Your theme and intrusive thought is also ocd, and i can relate, i used to wash my hands for an hour straifht every time I shook hands or touched surfaces to make sure nothing terrible would happen to me. In the video shes just giving one example but It's the same beast, just you're incredibly distressed on what may happen to you, while others are distressed about who they may be or what they'll do. Youll find it easy to do what people with other themes find incredibly difficult! So i suggest contanimation ocd resourses (: There are different subtypes like contamination, harm, and relationship ocd to name a few. But the treatment is the same, to expose ourselves and resist compulsions.
That comment is a bit rude and undermines other peoples’ feelings and experiences. If someone sniffles on a train most likely your immune system will kill any germ or virus that there is and if not there are not a lot of illnesses you can get that are untreatable so why worry anyway you might say. But the problem with ocd is not rational fears; its how our brain responds to even non threatening situations. And that was the idea of her video.

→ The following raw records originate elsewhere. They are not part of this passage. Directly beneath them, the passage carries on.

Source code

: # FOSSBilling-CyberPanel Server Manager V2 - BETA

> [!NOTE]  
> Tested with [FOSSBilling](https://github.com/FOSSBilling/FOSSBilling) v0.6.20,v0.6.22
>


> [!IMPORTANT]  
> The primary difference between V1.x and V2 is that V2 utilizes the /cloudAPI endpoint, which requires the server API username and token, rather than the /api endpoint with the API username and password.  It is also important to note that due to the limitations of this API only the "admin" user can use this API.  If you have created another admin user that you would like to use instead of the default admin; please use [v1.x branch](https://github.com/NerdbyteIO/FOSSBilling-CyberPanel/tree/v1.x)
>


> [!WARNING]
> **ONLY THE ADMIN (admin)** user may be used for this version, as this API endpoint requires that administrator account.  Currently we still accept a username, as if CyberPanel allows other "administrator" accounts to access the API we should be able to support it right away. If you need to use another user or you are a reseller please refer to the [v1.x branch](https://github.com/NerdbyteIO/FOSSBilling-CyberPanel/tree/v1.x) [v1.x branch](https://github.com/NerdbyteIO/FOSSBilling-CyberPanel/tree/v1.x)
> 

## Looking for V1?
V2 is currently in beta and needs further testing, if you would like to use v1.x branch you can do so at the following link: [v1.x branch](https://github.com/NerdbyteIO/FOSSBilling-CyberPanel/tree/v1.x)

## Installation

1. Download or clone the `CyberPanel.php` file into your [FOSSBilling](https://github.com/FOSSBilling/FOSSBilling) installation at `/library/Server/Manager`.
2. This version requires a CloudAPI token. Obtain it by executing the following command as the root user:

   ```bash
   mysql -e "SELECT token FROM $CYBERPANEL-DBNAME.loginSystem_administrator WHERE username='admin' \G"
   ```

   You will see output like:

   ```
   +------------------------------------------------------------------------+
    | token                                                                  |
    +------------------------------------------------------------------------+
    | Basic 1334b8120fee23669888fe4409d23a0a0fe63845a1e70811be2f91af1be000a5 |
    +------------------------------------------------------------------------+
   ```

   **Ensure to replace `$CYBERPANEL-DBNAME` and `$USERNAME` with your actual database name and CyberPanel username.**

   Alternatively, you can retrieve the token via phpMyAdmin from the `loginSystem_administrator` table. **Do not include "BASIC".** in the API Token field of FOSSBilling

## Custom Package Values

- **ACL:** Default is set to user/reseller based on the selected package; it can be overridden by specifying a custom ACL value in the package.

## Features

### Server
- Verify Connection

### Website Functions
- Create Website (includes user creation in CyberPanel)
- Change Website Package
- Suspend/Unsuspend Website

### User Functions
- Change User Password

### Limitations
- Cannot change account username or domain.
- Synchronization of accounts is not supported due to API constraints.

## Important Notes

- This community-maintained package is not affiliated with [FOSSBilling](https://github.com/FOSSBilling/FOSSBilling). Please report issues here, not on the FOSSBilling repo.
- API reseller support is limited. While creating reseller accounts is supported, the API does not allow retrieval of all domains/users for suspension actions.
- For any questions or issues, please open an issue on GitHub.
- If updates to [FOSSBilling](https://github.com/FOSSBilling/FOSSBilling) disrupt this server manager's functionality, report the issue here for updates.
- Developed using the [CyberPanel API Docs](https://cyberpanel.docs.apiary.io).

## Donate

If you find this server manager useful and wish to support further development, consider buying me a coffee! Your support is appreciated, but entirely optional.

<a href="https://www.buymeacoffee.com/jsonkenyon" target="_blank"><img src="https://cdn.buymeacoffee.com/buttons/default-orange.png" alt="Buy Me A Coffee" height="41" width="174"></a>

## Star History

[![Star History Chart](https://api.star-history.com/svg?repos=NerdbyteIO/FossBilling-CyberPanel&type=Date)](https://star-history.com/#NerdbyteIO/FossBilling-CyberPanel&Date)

Just because you don't have these theme of intrusive thought doesn't men others don't. It sounds like you have a different subtype (contamination OCD) then some of the ones she mentioned (harm and sexual OCD). Just because you don't experience these types of intrusive thoughts doesn't mean other people with OCD don't. And this video can help the people it applies to.
You don’t have ocd then
Your fear of getting sick if you touch certain things etc is irrational by definition...

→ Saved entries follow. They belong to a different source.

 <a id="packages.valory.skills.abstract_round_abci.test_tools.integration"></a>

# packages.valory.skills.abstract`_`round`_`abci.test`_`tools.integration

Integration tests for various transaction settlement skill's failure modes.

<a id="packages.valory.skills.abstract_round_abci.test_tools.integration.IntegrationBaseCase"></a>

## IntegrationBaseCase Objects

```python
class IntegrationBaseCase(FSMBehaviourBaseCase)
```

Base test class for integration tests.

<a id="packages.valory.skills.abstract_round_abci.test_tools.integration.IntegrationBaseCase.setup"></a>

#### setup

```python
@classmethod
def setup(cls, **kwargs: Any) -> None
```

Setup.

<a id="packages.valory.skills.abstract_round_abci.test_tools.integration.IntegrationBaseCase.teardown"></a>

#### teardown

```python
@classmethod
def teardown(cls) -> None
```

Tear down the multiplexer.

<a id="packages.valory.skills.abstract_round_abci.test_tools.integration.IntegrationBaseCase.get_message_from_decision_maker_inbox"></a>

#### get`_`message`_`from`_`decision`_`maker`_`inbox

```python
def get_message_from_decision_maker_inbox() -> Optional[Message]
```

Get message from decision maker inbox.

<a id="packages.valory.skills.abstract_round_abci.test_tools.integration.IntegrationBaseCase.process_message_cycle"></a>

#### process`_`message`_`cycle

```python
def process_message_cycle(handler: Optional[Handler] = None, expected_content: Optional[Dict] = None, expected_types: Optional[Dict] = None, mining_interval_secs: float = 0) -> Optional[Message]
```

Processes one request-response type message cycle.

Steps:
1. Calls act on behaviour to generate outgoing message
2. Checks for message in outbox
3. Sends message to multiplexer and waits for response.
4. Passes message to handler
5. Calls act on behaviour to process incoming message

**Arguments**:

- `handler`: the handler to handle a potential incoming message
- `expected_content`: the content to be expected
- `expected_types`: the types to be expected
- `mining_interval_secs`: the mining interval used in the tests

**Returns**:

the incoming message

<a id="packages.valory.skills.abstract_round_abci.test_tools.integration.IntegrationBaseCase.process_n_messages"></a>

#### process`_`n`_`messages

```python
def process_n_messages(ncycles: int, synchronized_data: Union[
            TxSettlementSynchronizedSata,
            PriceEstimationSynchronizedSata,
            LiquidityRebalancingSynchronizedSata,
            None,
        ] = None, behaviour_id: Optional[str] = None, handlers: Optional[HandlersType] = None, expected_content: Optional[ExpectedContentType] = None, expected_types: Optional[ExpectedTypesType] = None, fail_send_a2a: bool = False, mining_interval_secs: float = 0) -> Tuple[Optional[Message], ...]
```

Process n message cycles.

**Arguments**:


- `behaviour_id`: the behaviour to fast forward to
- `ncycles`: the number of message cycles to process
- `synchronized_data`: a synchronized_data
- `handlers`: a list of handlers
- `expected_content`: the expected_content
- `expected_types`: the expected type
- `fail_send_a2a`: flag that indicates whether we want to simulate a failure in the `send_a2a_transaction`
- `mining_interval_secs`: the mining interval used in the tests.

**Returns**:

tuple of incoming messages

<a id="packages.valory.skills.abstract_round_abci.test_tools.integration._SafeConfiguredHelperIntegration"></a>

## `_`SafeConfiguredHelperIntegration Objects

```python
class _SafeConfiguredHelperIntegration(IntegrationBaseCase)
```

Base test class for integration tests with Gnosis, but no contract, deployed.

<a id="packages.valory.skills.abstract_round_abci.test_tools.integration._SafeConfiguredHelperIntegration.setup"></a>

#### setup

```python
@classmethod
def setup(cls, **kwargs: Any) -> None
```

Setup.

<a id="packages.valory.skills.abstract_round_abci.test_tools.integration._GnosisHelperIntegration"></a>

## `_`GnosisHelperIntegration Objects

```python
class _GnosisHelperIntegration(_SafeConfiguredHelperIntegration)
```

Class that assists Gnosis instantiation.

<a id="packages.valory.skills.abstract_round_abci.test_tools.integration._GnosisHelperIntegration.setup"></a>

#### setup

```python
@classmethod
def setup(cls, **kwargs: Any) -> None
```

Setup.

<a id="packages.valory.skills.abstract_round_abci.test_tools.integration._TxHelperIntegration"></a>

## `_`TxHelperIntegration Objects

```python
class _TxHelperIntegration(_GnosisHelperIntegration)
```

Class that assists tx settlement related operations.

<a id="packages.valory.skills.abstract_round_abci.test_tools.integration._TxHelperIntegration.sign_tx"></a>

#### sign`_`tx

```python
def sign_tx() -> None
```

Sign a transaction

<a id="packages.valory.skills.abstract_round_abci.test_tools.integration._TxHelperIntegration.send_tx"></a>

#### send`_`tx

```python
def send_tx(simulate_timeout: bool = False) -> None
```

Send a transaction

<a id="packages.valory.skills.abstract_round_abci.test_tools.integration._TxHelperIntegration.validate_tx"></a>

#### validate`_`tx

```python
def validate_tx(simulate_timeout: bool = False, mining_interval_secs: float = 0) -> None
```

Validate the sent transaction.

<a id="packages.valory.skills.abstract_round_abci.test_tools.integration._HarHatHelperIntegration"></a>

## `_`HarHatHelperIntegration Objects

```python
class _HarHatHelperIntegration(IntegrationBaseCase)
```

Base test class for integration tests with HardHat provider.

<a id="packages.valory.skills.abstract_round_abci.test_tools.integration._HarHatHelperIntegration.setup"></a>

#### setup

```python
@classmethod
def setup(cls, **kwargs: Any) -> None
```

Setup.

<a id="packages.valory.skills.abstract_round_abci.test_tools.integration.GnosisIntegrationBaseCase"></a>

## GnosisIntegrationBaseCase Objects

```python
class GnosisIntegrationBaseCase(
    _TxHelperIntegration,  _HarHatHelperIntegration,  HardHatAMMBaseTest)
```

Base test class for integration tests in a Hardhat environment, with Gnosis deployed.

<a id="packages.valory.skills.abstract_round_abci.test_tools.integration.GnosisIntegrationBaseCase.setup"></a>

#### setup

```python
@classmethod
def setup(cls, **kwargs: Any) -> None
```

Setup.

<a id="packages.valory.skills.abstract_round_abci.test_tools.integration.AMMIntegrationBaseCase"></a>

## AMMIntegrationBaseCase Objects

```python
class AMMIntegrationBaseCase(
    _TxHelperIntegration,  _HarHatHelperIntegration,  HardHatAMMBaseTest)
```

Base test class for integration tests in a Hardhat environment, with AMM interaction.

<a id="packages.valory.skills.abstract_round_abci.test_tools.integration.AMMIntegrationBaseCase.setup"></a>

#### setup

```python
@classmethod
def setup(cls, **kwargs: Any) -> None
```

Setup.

obsessional. Other people with OCD have different obsessive thoughts. But what you all have in common is your *response* to those thoughts - anxiety and irrational modes of behavior.. OCD is an anxiety disorder. Your fear of contamination causes anxiety yes? Avoiding touching objects is a compulsive behavior yes?
You are trying to use logic to make sense of your fear - the random person on the train cannot be avoided - AND NOR SHOULD THEY BE!!
You are inadvertently trivializing the experiences of other OCD sufferers - instead of seeing them as your allies. If it was simply a matter of them deciding not to act out their thoughts (which they do anyway), instead of enduring many years of psychological and emotional pain, there would be no such thing as OCD!! You need to study more and realize that OCD presents itself in many different ways.